[EXERCISE INPUT — start]

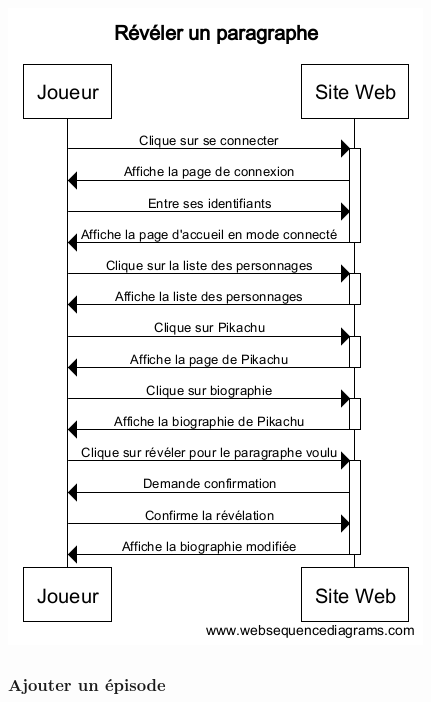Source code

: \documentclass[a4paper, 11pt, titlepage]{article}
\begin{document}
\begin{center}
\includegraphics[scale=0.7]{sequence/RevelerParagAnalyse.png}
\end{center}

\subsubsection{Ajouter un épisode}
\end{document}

[EXERCISE INPUT — finish]
[EXERCISE INPUT — start]

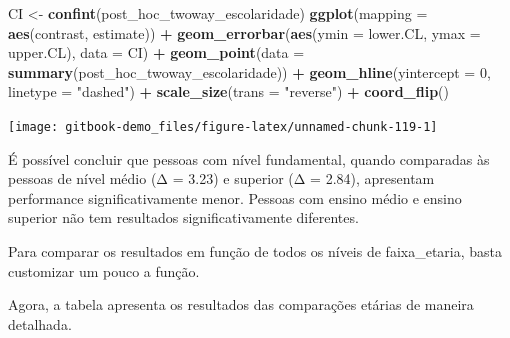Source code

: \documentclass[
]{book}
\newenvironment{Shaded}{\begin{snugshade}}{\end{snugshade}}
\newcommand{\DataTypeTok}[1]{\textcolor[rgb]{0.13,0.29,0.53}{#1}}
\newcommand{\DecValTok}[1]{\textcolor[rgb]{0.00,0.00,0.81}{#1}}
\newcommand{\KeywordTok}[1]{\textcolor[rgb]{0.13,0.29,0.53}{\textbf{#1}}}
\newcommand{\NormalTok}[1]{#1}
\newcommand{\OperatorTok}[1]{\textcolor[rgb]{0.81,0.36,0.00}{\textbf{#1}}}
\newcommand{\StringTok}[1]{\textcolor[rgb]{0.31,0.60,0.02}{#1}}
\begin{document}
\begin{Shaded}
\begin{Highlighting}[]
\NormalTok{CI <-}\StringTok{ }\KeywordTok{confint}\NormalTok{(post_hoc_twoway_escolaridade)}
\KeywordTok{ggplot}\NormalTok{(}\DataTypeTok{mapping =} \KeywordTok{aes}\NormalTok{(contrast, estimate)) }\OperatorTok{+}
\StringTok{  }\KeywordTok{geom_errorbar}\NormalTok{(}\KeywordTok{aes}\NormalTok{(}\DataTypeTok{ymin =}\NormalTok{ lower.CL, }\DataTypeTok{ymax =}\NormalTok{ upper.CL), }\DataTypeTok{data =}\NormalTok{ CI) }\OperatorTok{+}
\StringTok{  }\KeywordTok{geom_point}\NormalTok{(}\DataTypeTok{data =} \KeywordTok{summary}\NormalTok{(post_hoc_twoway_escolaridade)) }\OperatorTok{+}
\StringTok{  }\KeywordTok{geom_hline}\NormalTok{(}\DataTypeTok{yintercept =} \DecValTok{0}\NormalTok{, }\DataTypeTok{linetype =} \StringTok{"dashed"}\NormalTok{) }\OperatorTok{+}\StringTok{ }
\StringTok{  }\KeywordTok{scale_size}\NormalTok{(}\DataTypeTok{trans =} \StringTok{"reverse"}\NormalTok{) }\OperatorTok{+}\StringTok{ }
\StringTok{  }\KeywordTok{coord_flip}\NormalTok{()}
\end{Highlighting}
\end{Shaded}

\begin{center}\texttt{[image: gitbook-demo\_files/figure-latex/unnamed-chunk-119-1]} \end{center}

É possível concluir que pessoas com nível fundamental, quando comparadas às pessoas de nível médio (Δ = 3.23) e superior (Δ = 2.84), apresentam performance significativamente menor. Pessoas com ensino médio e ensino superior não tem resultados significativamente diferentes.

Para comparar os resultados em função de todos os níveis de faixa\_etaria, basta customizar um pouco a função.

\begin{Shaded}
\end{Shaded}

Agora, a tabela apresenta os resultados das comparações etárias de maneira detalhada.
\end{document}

[EXERCISE INPUT — finish]
[EXERCISE INPUT — start]

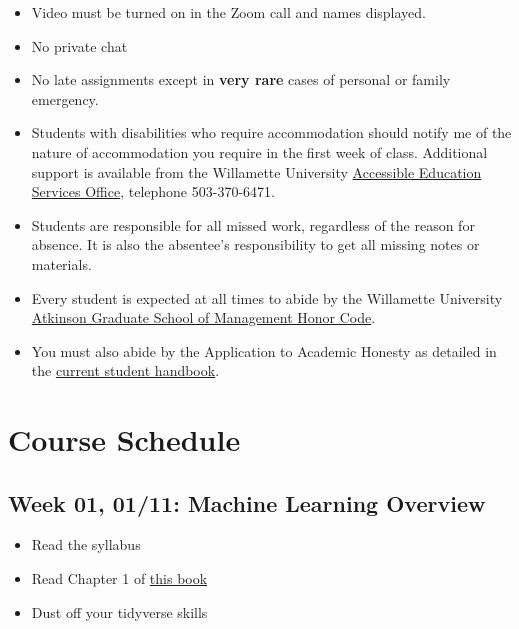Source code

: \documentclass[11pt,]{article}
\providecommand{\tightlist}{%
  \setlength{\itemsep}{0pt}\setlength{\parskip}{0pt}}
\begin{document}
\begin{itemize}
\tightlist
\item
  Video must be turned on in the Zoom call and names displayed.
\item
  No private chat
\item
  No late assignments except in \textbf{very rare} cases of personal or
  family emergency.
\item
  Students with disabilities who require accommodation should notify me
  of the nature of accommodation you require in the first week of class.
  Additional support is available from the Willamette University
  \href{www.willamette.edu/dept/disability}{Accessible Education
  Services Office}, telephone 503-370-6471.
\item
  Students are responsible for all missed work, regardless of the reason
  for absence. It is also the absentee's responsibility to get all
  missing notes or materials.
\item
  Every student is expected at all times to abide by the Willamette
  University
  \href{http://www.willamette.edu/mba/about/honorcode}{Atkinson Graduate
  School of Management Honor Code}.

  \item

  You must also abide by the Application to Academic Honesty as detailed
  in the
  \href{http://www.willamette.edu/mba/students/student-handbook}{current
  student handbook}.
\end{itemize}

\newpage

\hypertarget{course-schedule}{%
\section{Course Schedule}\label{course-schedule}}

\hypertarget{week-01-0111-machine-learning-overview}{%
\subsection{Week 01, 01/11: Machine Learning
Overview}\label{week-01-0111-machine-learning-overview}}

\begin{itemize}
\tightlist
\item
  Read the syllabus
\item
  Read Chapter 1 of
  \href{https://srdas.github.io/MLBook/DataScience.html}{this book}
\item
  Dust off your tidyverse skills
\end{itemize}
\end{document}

[EXERCISE INPUT — finish]

_TASK TO CARRY OUT_
All lines of the records above with the word "article" in them are to be copied.

_OUTPUT OF THE EXERCISE_
: \documentclass[a4paper, 11pt, titlepage]{article}
: \documentclass[11pt,]{article}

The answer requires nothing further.